Le analisi e le riflessioni che da oltre cinque anni vengono svolte nell’ambito del Master per promotori del dono stanno però facendo emergere come la promozione del dono possa rivelarsi un’importante opportunità per gli enti benefici, opportunità che questi dovrebbero perseguire indipendentemente dalle loro esigenze contingenti:
- La promozione del dono è l’attività economica con il più alto ritorno sugli investimenti che un ente benefico possa implementare, per esempio, Fondazione Italia per il dono, negli ultimi anni, ha sempre raccolto oltre dieci volte tanto i propri costi operativi e, nel 2021, a fronte di uscite di 260.000 euro, ha ricevuto donazioni per oltre 24 milioni, con un ROI (ritorno sull’investimenti) pari ad oltre il 9.000%.
- La promozione del dono “costringe” l’ente a sviluppare quelle attività: comunicazione, cura delle relazioni, approfondimento della propria identità, riscoperta dello straordinario del proprio ordinario, valutazione dell’impatto; che tutti ritengono fondamentali per il perseguimento della propria missione, ma che spesso vengono trascurate per gestire le emergenze operative collegate alla gestione dei servizi, con evidenti conseguenze negative per la sostenibilità di lungo periodo e per la capacità di realizzare la propria visione.
- La promozione del dono permette poi di dare un contributo sostanziale allo sviluppo della nostra società sia che ci si voglia limitare a contrastare i processi generativi oggi così evidenti, sia che invece si senta la necessità di promuovere un profondo cambiamento nel nostro sistema sociale. Il dono, per definizione, rafforza le relazioni e i legami sociali contribuendo a rigenerare quel patrimonio di fiducia che è fondamentale per il corretto funzionamento dei meccanismi del mercato e delle istituzioni democratiche. Nel contempo il dono, proprio perché incomprensibile da parte del pensiero moderno, può offrirci gli strumenti per andare oltre la crisi della modernità e immaginare un modello sociale profondamente diverso da quello che oggi ci viene proposto come l’unico possibile.
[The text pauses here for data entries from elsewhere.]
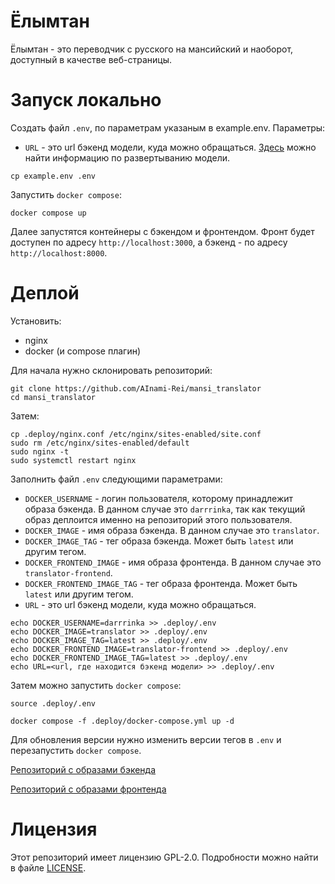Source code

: # Ёлымтан
Ёлымтан - это переводчик с русского на мансийский и наоборот, доступный в качестве веб-страницы.

# Запуск локально
Создать файл `.env`, по параметрам указаным в example.env. Параметры:
- ```URL``` - это url бэкенд модели, куда можно обращаться. [Здесь](https://github.com/AInami-Rei/mansi_translator/blob/feature/model-mbart/model_backend/README.md) можно найти информацию по развертыванию модели.
```
cp example.env .env
```

Запустить `docker compose`:
```
docker compose up
```
Далее запустятся контейнеры с бэкендом и фронтендом. Фронт будет доступен по адресу `http://localhost:3000`, а бэкенд - по адресу `http://localhost:8000`.

# Деплой
Установить:
- nginx
- docker (и compose плагин)

Для начала нужно склонировать репозиторий:
```
git clone https://github.com/AInami-Rei/mansi_translator
cd mansi_translator
```

Затем:
```
cp .deploy/nginx.conf /etc/nginx/sites-enabled/site.conf
sudo rm /etc/nginx/sites-enabled/default
sudo nginx -t
sudo systemctl restart nginx
```

Заполнить файл `.env` следующими параметрами:
- `DOCKER_USERNAME` - логин пользователя, которому принадлежит образа бэкенда. В данном случае это `darrrinka`, так как текущий образ деплоится именно на репозиторий этого пользователя.
- `DOCKER_IMAGE` - имя образа бэкенда. В данном случае это `translator`.
- `DOCKER_IMAGE_TAG` - тег образа бэкенда. Может быть `latest` или другим тегом.
- `DOCKER_FRONTEND_IMAGE` - имя образа фронтенда. В данном случае это `translator-frontend`.
- `DOCKER_FRONTEND_IMAGE_TAG` - тег образа фронтенда. Может быть `latest` или другим тегом.
- `URL` - это url бэкенд модели, куда можно обращаться.

```
echo DOCKER_USERNAME=darrrinka >> .deploy/.env
echo DOCKER_IMAGE=translator >> .deploy/.env
echo DOCKER_IMAGE_TAG=latest >> .deploy/.env
echo DOCKER_FRONTEND_IMAGE=translator-frontend >> .deploy/.env
echo DOCKER_FRONTEND_IMAGE_TAG=latest >> .deploy/.env
echo URL=<url, где находится бэкенд модели> >> .deploy/.env
```
Затем можно запустить `docker compose`:
```
source .deploy/.env

docker compose -f .deploy/docker-compose.yml up -d
```

Для обновления версии нужно изменить версии тегов в `.env` и перезапустить `docker compose`.

[Репозиторий с образами бэкенда](https://hub.docker.com/repository/docker/darrrinka/translator)

[Репозиторий с образами фронтенда](https://hub.docker.com/repository/docker/darrrinka/translator-frontend)

# Лицензия
Этот репозиторий имеет лицензию GPL-2.0. Подробности можно найти в файле [LICENSE](https://github.com/AInami-Rei/mansi_translator/blob/dev/LICENSE).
Sono motivazioni molto forti che dovrebbero attirare l’attenzione di tutti coloro che operano nel settore e sono stanchi di essere considerarti come l’ultima ruota del carro, una sorta di tappa buchi chiamato a prendersi cura delle attività che il settore pubblico e quello commerciale non vogliono o non possono gestire. La promozione del dono rappresenta un importante vantaggio competitivo, forse l’unico, per un settore che non può attirare il capitale di rischio con cui finanziarsi e non può neppure contare sulle risorse provenienti dalla finanza pubblica, per affermare il proprio ruolo in modo efficace e, soprattutto, gratificante per chi vi opera.
Purtroppo la maggior parte degli operatori e soprattutto dei dirigenti di questo settore non sono consapevoli di tale potenzialità e sono convinti che il loro valore aggiunto sia solamente quello di erogare servizi a basso costo con cui compensare i fallimenti dello stato e del mercato e ciò malgrado le evoluzioni presenti mostrino chiaramente come i modelli operativi che si fondano su questo assunto e che sono stati implementati nei decenni passati non siano più sostenibili. Approfondire le opportunità che la promozione del dono offre a tutti coloro che perseguono il bene comune è quindi un’esigenza a cui non è possibile sottrarsi senza correre il rischio di condannarsi all’irrilevanza se non al fallimento.